### WORK ORDER
Go through the data and copy each line that holds "back".

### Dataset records
_ _ _ _ _ _ _

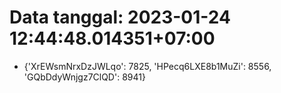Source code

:# Data tanggal: 2023-01-24 12:44:48.014351+07:00

* {'XrEWsmNrxDzJWLqo': 7825, 'HPecq6LXE8b1MuZi': 8556, 'GQbDdyWnjgz7ClQD': 8941}

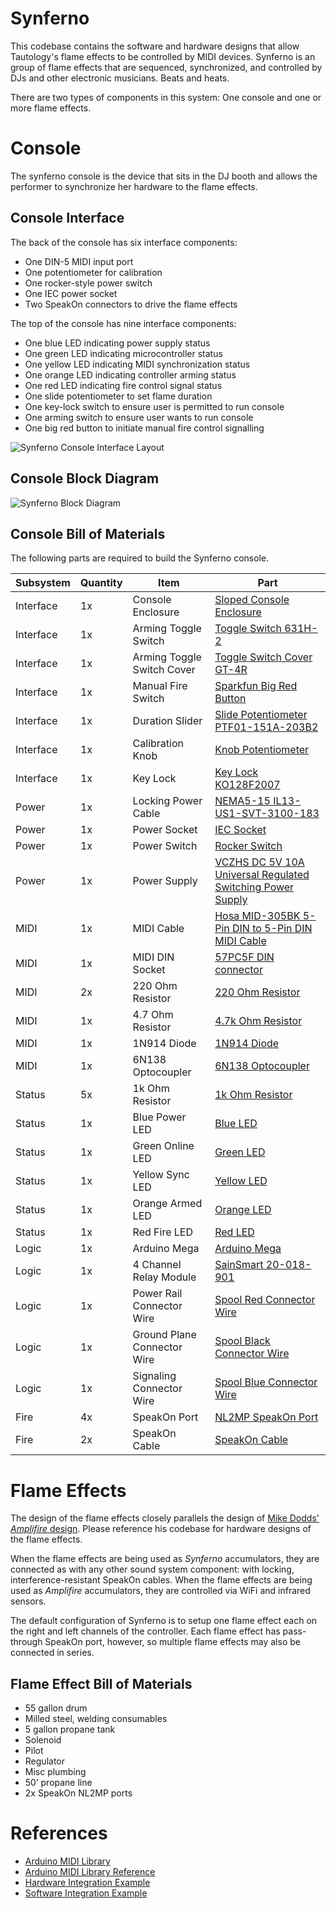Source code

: # Synferno

This codebase contains the software and hardware designs that allow Tautology's flame effects to be controlled by MIDI devices. Synferno is an group of flame effects that are sequenced, synchronized, and controlled by DJs and other electronic musicians. Beats and heats.

There are two types of components in this system: One console and one or more flame effects.

# Console

The synferno console is the device that sits in the DJ booth and allows the performer to synchronize her hardware to the flame effects.

## Console Interface

The back of the console has six interface components:

* One DIN-5 MIDI input port
* One potentiometer for calibration
* One rocker-style power switch
* One IEC power socket
* Two SpeakOn connectors to drive the flame effects

The top of the console has nine interface components:

* One blue LED indicating power supply status
* One green LED indicating microcontroller status
* One yellow LED indicating MIDI synchronization status
* One orange LED indicating controller arming status
* One red LED indicating fire control signal status
* One slide potentiometer to set flame duration
* One key-lock switch to ensure user is permitted to run console
* One arming switch to ensure user wants to run console
* One big red button to initiate manual fire control signalling

![Synferno Console Interface Layout](https://raw.githubusercontent.com/linenoise/synferno/master/docs/diagrams/Synferno%20Console%20Interface%20Layout.png)

## Console Block Diagram

![Synferno Block Diagram](https://raw.githubusercontent.com/linenoise/synferno/master/docs/diagrams/block_diagram_v20170403.png)

## Console Bill of Materials

The following parts are required to build the Synferno console.

| Subsystem | Quantity | Item | Part |
|-----------|----------|------|------|
| Interface | 1x       | Console Enclosure | [Sloped Console Enclosure](http://www.mouser.com/ProductDetail/Hammond-Manufacturing/1456PH1WHBU/?qs=sGAEpiMZZMsrGrAVj6eTve6SRaySZpuD%2fmsbes6t2eY%3d) |
| Interface | 1x       | Arming Toggle Switch | [Toggle Switch 631H-2](http://www.mouser.com/Search/ProductDetail.aspx?qs=%2fs1LKTamv0xq52nnIMvCmA%3d%3d) |
| Interface | 1x       | Arming Toggle Switch Cover | [Toggle Switch Cover GT-4R](http://www.mouser.com/ProductDetail/CW-Industries/GT-4R/?qs=sGAEpiMZZMtQ1ytNl72Bk4W6RQFxQU1iz3A6OXxfbKA%3d) |
| Interface | 1x       | Manual Fire Switch | [Sparkfun Big Red Button](https://www.sparkfun.com/products/9181) |
| Interface | 1x       | Duration Slider | [Slide Potentiometer PTF01-151A-203B2](http://www.mouser.com/search/ProductDetail.aspx?R=0virtualkey0virtualkeyPTF01-151A-203B2) |
| Interface | 1x       | Calibration Knob | [Knob Potentiometer](http://www.mouser.com/ProductDetail/Bourns/3310Y-001-103L/?qs=sGAEpiMZZMtC25l1F4XBUzucK%2fsLA9imt%2fQ5wgh8OPI%3d) |
| Interface | 1x       | Key Lock | [Key Lock KO128F2007](http://www.mouser.com/ProductDetail/E-Switch/KO128F2007/?qs=sGAEpiMZZMsw5ceDr7HJSDhm1FNsn9uc)
| Power     | 1x       | Locking Power Cable | [NEMA5-15 IL13-US1-SVT-3100-183](http://www.mouser.com/ProductDetail/Schaffner/IL13-US1-SVT-3100-183/?qs=sGAEpiMZZMvXcJVS4l7FPzCKqis1WRpbesAGrSNHj1w%3d) |
| Power     | 1x       | Power Socket | [IEC Socket](http://www.mouser.com/ProductDetail/Schurter/62002300/?qs=sGAEpiMZZMvh4ezHM5rsUjbMf3rMlzcg3muYRtLA8Pw%3d) |
| Power     | 1x       | Power Switch | [Rocker Switch](http://www.mouser.com/ProductDetail/ZF/SRB22A2FBBNN/?qs=sGAEpiMZZMt%252bZbscA2DaEkUexJYfg5jP) |
| Power     | 1x       | Power Supply | [VCZHS DC 5V 10A Universal Regulated Switching Power Supply](https://smile.amazon.com/VCZHS-Universal-Regulated-Switching-Computer/dp/B019P1HGME/ref=sr_1_5?ie=UTF8&qid=1491256840&sr=8-5&keywords=5v+power+supply) |
| MIDI      | 1x       | MIDI Cable | [Hosa MID-305BK 5-Pin DIN to 5-Pin DIN MIDI Cable](https://smile.amazon.com/Hosa-MID-305BK-5-Pin-MIDI-Cable/dp/B000068NTU/ref=sr_1_2?ie=UTF8&qid=1491257019&sr=8-2&keywords=MIDI+cable) |
| MIDI      | 1x       | MIDI DIN Socket | [57PC5F DIN connector](http://www.mouser.com/ProductDetail/Switchcraft/57PC5F/?qs=sGAEpiMZZMtAYTMy7wxAr0y4uKaR6FokQ9OyYICcpew%3d) |
| MIDI      | 2x       | 220 Ohm Resistor | [220 Ohm Resistor](http://www.mouser.com/ProductDetail/Ohmite/OY221KE/?qs=sGAEpiMZZMtlubZbdhIBIMnBmbYwsLxH0milUae1tMQ%3d) |
| MIDI      | 1x       | 4.7 Ohm Resistor | [4.7k Ohm Resistor](http://www.mouser.com/ProductDetail/Ohmite/OX472KE/?qs=sGAEpiMZZMsPqMdJzcrNwk%2fg3DPSHRNzqdU6hd7M%2fPE%3d) |
| MIDI      | 1x       | 1N914 Diode | [1N914 Diode](http://www.mouser.com/ProductDetail/Fairchild-Semiconductor/1N914/?qs=NSEUUqpg2uCfNuQFcxVZsA%3d%3d) |
| MIDI      | 1x       | 6N138 Optocoupler | [6N138 Optocoupler](http://www.mouser.com/ProductDetail/Vishay-Semiconductors/6N138/?qs=sGAEpiMZZMtd3yBnp8bAgBFyizqDgEBJrkPNUPogu6s%3d) |
| Status    | 5x       | 1k Ohm Resistor | [1k Ohm Resistor](http://www.mouser.com/ProductDetail/Ohmite/OX102KE/?qs=sGAEpiMZZMsPqMdJzcrNwrKLa5kaGLxISs%2fpJlieb%252bA%3d) |
| Status    | 1x       | Blue Power LED | [Blue LED](https://www.radioshack.com/products/10mm-blue-led-lamp) |
| Status    | 1x       | Green Online LED | [Green LED](https://www.radioshack.com/products/radioshack-5mm-green-led) |
| Status    | 1x       | Yellow Sync LED | [Yellow LED](https://www.radioshack.com/products/5mm-yellow-led) |
| Status    | 1x       | Orange Armed LED | [Orange LED](https://www.radioshack.com/products/5mm-orance-led-1) |
| Status    | 1x       | Red Fire LED | [Red LED](https://www.radioshack.com/products/5mm-red-led-1) |
| Logic     | 1x       | Arduino Mega | [Arduino Mega](https://smile.amazon.com/OSOYOO-MEGA2560-Control-ATMEGA2560-16AU-Compatible/dp/B00PD92EJ8/) |
| Logic     | 1x       | 4 Channel Relay Module | [SainSmart 20-018-901](https://www.sainsmart.com/sainsmart-4-channel-5v-solid-state-relay-module-board-omron-ssr-avr-dsp-arduino.html) |
| Logic     | 1x       | Power Rail Connector Wire | [Spool Red Connector Wire](https://smile.amazon.com/GS-Powers-Power-Primary-Remote/dp/B01NCSJZWM/) |
| Logic     | 1x       | Ground Plane Connector Wire | [Spool Black Connector Wire](https://smile.amazon.com/GS-Powers-Power-Primary-Remote/dp/B01NCSJZWM/) |
| Logic     | 1x       | Signaling Connector Wire | [Spool Blue Connector Wire](https://smile.amazon.com/GS-Powers-Power-Primary-Remote/dp/B01NCSJZWM/) |
| Fire      | 4x       | SpeakOn Port | [NL2MP SpeakOn Port](https://www.amazon.com/Neutrik-Chassis-Speakon-Connector-NL2MP/dp/B00067JS3M/)
| Fire      | 2x       | SpeakOn Cable | [SpeakOn Cable](https://www.amazon.com/Ignite-Pro-Speakon-Gauge-Speaker/dp/B01CBC5ZE0/)

# Flame Effects

The design of the flame effects closely parallels the design of [Mike Dodds' *Amplifire* design](https://github.com/the-magister/amplifire). Please reference his codebase for hardware designs of the flame effects.

When the flame effects are being used as *Synferno* accumulators, they are connected as with any other sound system component: with locking, interference-resistant SpeakOn cables. When the flame effects are being used as *Amplifire* accumulators, they are controlled via WiFi and infrared sensors.

The default configuration of Synferno is to setup one flame effect each on the right and left channels of the controller. Each flame effect has pass-through SpeakOn port, however, so multiple flame effects may also be connected in series.

## Flame Effect Bill of Materials

* 55 gallon drum
* Milled steel, welding consumables
* 5 gallon propane tank
* Solenoid
* Pilot
* Regulator
* Misc plumbing
* 50’ propane line
* 2x SpeakOn NL2MP ports

# References

* [Arduino MIDI Library](https://github.com/FortySevenEffects/arduino_midi_library/)
* [Arduino MIDI Library Reference](http://arduinomidilib.fortyseveneffects.com/index.html)
* [Hardware Integration Example](http://www.notesandvolts.com/2015/02/midi-and-arduino-build-midi-input.html)
* [Software Integration Example](http://www.notesandvolts.com/2015/02/midi-for-arduino-input-test.html)

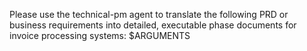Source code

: Please use the technical-pm agent to translate the following PRD or business requirements into detailed, executable phase documents for invoice processing systems: $ARGUMENTS
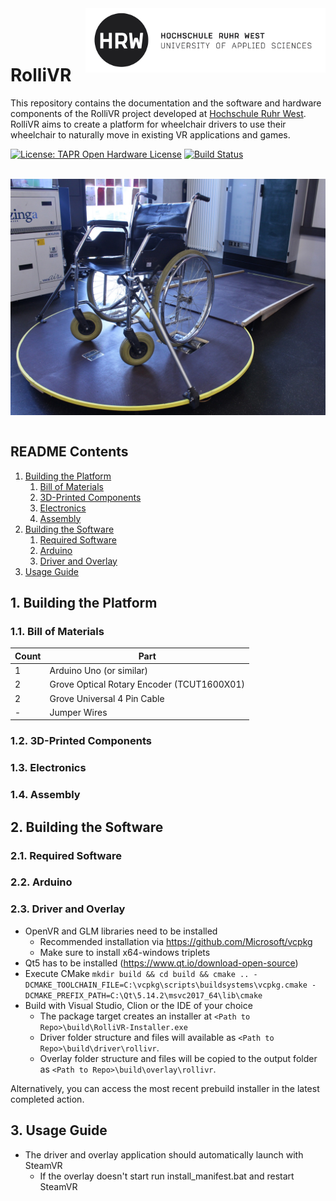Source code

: <img src="/documentation/images/hrw_logo.png" align="right" alt="HRW Logo" width="384"/>
<br/>
<br/>
<br/>

# RolliVR

This repository contains the documentation and the software and hardware components of the RolliVR project developed at [Hochschule Ruhr West](https://www.hochschule-ruhr-west.de/). RolliVR aims to create a platform for wheelchair drivers to use their wheelchair to naturally move in existing VR applications and games.

[![License: TAPR Open Hardware License](https://img.shields.io/badge/License-TAPR_Open_Hardware_License-blue)](https://creativecommons.org/licenses/by/4.0/)
[![Build Status](https://github.com/henriheimann/rollivr/workflows/build/badge.svg)](https://github.com/henriheimann/rollivr/actions)

</br>

<img src="/documentation/images/platform.jpg" align="center" alt="Platform" width="600"/>

</br>
</br>

## README Contents

1. [Building the Platform](#1.-building-the-platform)
    1. [Bill of Materials](#1.1.-bill-of-materials)
    2. [3D-Printed Components](#1.2.-3D-Printed-Components)
    3. [Electronics](#1.3.-electronics)
    4. [Assembly](#1.4.assembly)
2. [Building the Software](#2.-building-the-software)
    1. [Required Software](#2.1.-erequired-softwar)
    2. [Arduino](#2.2.-arduino)
    3. [Driver and Overlay](#2.3.-driver-and-overlay)
3. [Usage Guide](#3.-usage-guide)

## 1. Building the Platform

### 1.1. Bill of Materials

| Count | Part |
| - | - |
| 1 | Arduino Uno (or similar) |
| 2 | Grove Optical Rotary Encoder (TCUT1600X01) |
| 2 | Grove Universal 4 Pin Cable |
| - | Jumper Wires |


### 1.2. 3D-Printed Components

### 1.3. Electronics    

### 1.4. Assembly


## 2. Building the Software

### 2.1. Required Software

### 2.2. Arduino

### 2.3. Driver and Overlay

- OpenVR and GLM libraries need to be installed
    - Recommended installation via https://github.com/Microsoft/vcpkg
    - Make sure to install x64-windows triplets
- Qt5 has to be installed (https://www.qt.io/download-open-source)
- Execute CMake `mkdir build && cd build && cmake .. -DCMAKE_TOOLCHAIN_FILE=C:\vcpkg\scripts\buildsystems\vcpkg.cmake -DCMAKE_PREFIX_PATH=C:\Qt\5.14.2\msvc2017_64\lib\cmake`
- Build with Visual Studio, Clion or the IDE of your choice
    - The package target creates an installer at `<Path to Repo>\build\RolliVR-Installer.exe`
	- Driver folder structure and files will available as `<Path to Repo>\build\driver\rollivr`.
	- Overlay folder structure and files will be copied to the output folder as `<Path to Repo>\build\overlay\rollivr`.
	
Alternatively, you can access the most recent prebuild installer in the latest completed action.

## 3. Usage Guide

- The driver and overlay application should automatically launch with SteamVR
    - If the overlay doesn't start run install_manifest.bat and restart SteamVR

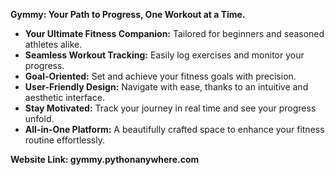 **Gymmy: Your Path to Progress, One Workout at a Time.**
- **Your Ultimate Fitness Companion:** Tailored for beginners and seasoned athletes alike.
- **Seamless Workout Tracking:** Easily log exercises and monitor your progress.
- **Goal-Oriented:** Set and achieve your fitness goals with precision.
- **User-Friendly Design:** Navigate with ease, thanks to an intuitive and aesthetic interface.
- **Stay Motivated:** Track your journey in real time and see your progress unfold.
- **All-in-One Platform:** A beautifully crafted space to enhance your fitness routine effortlessly.

**Website Link: gymmy.pythonanywhere.com**
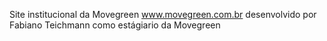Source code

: Site institucional da Movegreen 
www.movegreen.com.br
desenvolvido por Fabiano Teichmann como estágiario da Movegreen
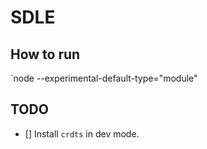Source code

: # SDLE

## How to run
`node --experimental-default-type="module" <scipt name>

## TODO
 
- [] Install `crdts` in dev mode.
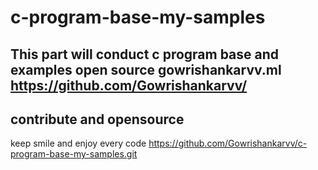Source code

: # c-program-base-my-samples
This part will conduct c program base and examples
open source
gowrishankarvv.ml
https://github.com/Gowrishankarvv/
-----------------------------
contribute and opensource 
-----------------------------
keep smile and enjoy every code 
https://github.com/Gowrishankarvv/c-program-base-my-samples.git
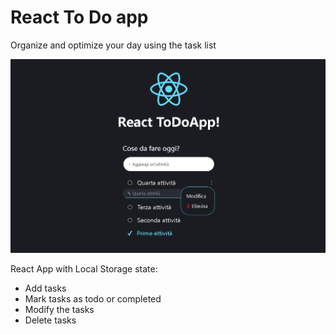 # React To Do app

Organize and optimize your day using the task list

![AppUI](public/app-ui.png)

React App with Local Storage state:
- Add tasks
- Mark tasks as todo or completed
- Modify the tasks
- Delete tasks
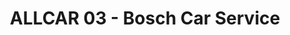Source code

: ---
title: "ALLCAR 03 - Bosch Car Service"
url: /varennes-sur-allier/allcar-03-bosch-car-service/
shop: réparation de voitures
---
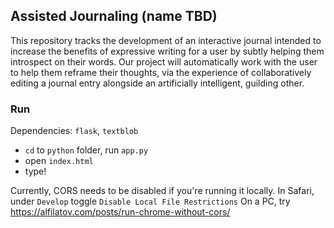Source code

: ## Assisted Journaling (name TBD)
This repository tracks the development of an interactive journal intended to increase the benefits of expressive writing for a user by subtly helping them introspect on their words. Our project will automatically work with the user to help them reframe their thoughts, via the experience of collaboratively editing a journal entry alongside an artificially intelligent, guilding other.

### Run
Dependencies: `flask`, `textblob`
- `cd` to `python` folder, run `app.py`
- open `index.html`
- type!

Currently, CORS needs to be disabled if you're running it locally. In Safari, under `Develop` toggle `Disable Local File Restrictions`
On a PC, try https://alfilatov.com/posts/run-chrome-without-cors/

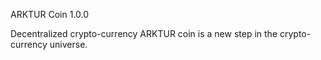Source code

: ARKTUR Coin 1.0.0

Decentralized crypto-currency ARKTUR coin is a new step in the crypto-currency universe.
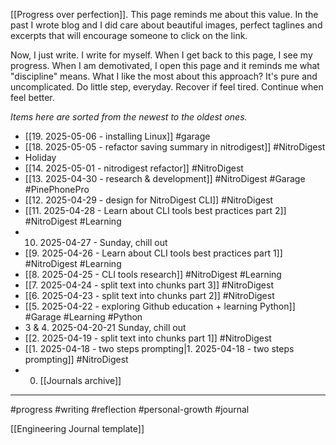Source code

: [[Progress over perfection]]. This page reminds me about this value. In the past I wrote blog and I did care about beautiful images, perfect taglines and excerpts that will encourage someone to click on the link.

Now, I just write. I write for myself. When I get back to this page, I see my progress. When I am demotivated, I open this page and it reminds me what "discipline" means. What I like the most about this approach?
It's pure and uncomplicated. Do little step, everyday. Recover if feel tired. Continue when feel better.

_Items here are sorted from the newest to the oldest ones._

- [[19. 2025-05-06 - installing Linux]] #garage
- [[18. 2025-05-05 - refactor saving summary in nitrodigest]] #NitroDigest
- Holiday
- [[14. 2025-05-01 - nitrodigest refactor]] #NitroDigest
- [[13. 2025-04-30 - research & development]] #NitroDigest #Garage #PinePhonePro
- [[12. 2025-04-29 - design for NitroDigest CLI]] #NitroDigest
- [[11. 2025-04-28 - Learn about CLI tools best practices part 2]] #NitroDigest #Learning
- 10. 2025-04-27 - Sunday, chill out
- [[9. 2025-04-26 - Learn about CLI tools best practices part 1]] #NitroDigest #Learning
- [[8. 2025-04-25 - CLI tools research]] #NitroDigest #Learning
- [[7. 2025-04-24 - split text into chunks part 3]] #NitroDigest
- [[6. 2025-04-23 - split text into chunks part 2]] #NitroDigest
- [[5. 2025-04-22 - exploring Github education + learning Python]] #Garage #Learning #Python
- 3 & 4. 2025-04-20-21 Sunday, chill out
- [[2. 2025-04-19 - split text into chunks part 1]] #NitroDigest
- [[1. 2025-04-18 - two steps prompting|1. 2025-04-18 - two steps prompting]] #NitroDigest
- 0. [[Journals archive]]

---

#progress #writing #reflection #personal-growth #journal

[[Engineering Journal template]]
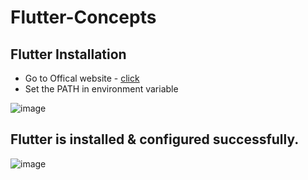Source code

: # Flutter-Concepts

## Flutter Installation
- Go to Offical website - [click](https://docs.flutter.dev/get-started/install/windows/mobile?tab=download)
- Set the PATH in environment variable
  
![image](https://github.com/BroLetsCodeIt/Flutter-Concepts/assets/113767803/d4829854-d971-4c68-9cd3-5eb3eb1b3fcf)


## Flutter is installed & configured successfully.
![image](https://github.com/BroLetsCodeIt/Flutter-Concepts/assets/113767803/6cb2bb9c-7bb5-4620-9008-dff8905f6b81)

_ _ _ _ _ _ _

### WRITTEN RESPONSE
The back of the console has six interface components:
Now, I just write. I write for myself. When I get back to this page, I see my progress. When I am demotivated, I open this page and it reminds me what "discipline" means. What I like the most about this approach?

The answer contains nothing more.